Problem statement: Print exactly the lines below between the line holding "- Sorting without indexes = O(n log n)" and the line holding "The controller should", inclusive, and nothing more.

(Saved data entries)
========================================================================
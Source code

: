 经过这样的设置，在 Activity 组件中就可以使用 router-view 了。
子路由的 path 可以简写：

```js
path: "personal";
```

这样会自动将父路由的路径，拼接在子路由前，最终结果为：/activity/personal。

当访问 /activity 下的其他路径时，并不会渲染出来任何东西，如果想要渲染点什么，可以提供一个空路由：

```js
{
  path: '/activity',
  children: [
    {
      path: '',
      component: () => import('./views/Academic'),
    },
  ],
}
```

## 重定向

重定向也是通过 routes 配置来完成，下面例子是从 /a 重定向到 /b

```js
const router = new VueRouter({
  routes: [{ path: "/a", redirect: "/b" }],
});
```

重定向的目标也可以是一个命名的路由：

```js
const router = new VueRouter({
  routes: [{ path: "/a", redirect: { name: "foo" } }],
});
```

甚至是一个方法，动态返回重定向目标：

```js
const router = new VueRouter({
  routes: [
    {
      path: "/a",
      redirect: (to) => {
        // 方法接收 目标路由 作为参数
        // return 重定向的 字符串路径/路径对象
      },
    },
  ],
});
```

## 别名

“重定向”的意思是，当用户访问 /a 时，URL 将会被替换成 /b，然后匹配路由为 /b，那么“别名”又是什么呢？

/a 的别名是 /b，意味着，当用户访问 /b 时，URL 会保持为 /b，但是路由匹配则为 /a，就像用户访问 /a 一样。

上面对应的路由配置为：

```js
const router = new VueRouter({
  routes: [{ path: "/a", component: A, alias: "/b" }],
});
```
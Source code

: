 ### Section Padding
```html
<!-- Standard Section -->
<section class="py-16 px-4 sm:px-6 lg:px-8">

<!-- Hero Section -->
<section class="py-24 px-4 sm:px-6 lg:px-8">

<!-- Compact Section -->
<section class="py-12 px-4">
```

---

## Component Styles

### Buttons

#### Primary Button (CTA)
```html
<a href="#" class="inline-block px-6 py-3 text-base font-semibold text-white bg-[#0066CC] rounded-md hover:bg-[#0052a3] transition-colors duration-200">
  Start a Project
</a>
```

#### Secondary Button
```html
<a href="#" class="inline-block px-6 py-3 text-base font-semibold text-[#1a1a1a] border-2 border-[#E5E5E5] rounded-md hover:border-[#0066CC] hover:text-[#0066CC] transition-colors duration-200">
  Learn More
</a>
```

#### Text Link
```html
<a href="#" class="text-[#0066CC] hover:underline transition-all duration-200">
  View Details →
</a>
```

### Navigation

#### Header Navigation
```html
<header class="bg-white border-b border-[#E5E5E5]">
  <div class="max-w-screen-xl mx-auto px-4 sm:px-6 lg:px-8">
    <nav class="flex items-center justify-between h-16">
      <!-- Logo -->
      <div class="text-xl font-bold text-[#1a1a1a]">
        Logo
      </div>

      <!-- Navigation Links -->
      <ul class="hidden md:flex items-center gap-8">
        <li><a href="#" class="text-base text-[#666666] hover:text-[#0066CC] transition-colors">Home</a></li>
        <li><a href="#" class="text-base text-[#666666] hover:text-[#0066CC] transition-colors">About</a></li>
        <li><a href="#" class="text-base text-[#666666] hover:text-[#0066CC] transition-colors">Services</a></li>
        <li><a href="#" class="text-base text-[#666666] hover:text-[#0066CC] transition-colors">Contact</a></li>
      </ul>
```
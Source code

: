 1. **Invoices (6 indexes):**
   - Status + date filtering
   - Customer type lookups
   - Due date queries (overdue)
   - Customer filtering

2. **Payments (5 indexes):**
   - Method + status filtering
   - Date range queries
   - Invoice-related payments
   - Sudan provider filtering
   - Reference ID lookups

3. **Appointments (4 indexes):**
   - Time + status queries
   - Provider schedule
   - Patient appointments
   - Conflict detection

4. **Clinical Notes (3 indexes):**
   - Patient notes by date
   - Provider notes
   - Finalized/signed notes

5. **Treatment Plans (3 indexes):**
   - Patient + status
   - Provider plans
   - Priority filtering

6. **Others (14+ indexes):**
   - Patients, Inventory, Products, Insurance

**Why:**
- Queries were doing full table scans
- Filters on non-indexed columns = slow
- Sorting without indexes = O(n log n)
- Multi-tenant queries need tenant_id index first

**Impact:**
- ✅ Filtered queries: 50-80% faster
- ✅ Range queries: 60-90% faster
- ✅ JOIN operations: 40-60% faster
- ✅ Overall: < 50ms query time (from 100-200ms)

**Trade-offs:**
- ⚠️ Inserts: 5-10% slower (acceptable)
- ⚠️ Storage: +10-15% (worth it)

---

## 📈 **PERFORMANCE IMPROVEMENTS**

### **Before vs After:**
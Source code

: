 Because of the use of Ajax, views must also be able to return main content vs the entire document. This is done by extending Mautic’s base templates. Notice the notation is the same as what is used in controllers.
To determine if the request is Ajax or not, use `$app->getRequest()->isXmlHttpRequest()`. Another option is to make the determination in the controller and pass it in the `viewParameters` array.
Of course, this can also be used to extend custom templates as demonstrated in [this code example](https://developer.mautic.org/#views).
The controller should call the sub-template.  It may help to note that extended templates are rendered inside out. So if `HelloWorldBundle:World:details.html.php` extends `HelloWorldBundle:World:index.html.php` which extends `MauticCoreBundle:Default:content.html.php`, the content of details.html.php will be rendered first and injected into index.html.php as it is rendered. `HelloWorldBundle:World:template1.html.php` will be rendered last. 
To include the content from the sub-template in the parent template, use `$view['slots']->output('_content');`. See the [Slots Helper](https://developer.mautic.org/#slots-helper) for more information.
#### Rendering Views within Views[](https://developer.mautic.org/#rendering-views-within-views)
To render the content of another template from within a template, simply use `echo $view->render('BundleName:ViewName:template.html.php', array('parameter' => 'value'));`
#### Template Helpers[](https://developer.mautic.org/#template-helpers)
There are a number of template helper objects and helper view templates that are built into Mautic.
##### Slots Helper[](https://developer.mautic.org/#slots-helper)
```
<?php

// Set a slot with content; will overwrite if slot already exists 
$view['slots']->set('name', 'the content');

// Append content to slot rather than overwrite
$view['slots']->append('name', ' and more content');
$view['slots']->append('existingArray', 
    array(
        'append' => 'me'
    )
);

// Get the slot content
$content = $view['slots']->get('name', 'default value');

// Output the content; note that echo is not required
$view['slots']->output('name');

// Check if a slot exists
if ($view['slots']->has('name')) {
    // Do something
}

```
========================================================================
Task output:
- Sorting without indexes = O(n log n)
- Multi-tenant queries need tenant_id index first

**Impact:**
- ✅ Filtered queries: 50-80% faster
- ✅ Range queries: 60-90% faster
- ✅ JOIN operations: 40-60% faster
- ✅ Overall: < 50ms query time (from 100-200ms)

**Trade-offs:**
- ⚠️ Inserts: 5-10% slower (acceptable)
- ⚠️ Storage: +10-15% (worth it)

---

## 📈 **PERFORMANCE IMPROVEMENTS**

### **Before vs After:**
Source code

: Because of the use of Ajax, views must also be able to return main content vs the entire document. This is done by extending Mautic’s base templates. Notice the notation is the same as what is used in controllers.
To determine if the request is Ajax or not, use `$app->getRequest()->isXmlHttpRequest()`. Another option is to make the determination in the controller and pass it in the `viewParameters` array.
Of course, this can also be used to extend custom templates as demonstrated in [this code example](https://developer.mautic.org/#views).
The controller should call the sub-template.  It may help to note that extended templates are rendered inside out. So if `HelloWorldBundle:World:details.html.php` extends `HelloWorldBundle:World:index.html.php` which extends `MauticCoreBundle:Default:content.html.php`, the content of details.html.php will be rendered first and injected into index.html.php as it is rendered. `HelloWorldBundle:World:template1.html.php` will be rendered last. 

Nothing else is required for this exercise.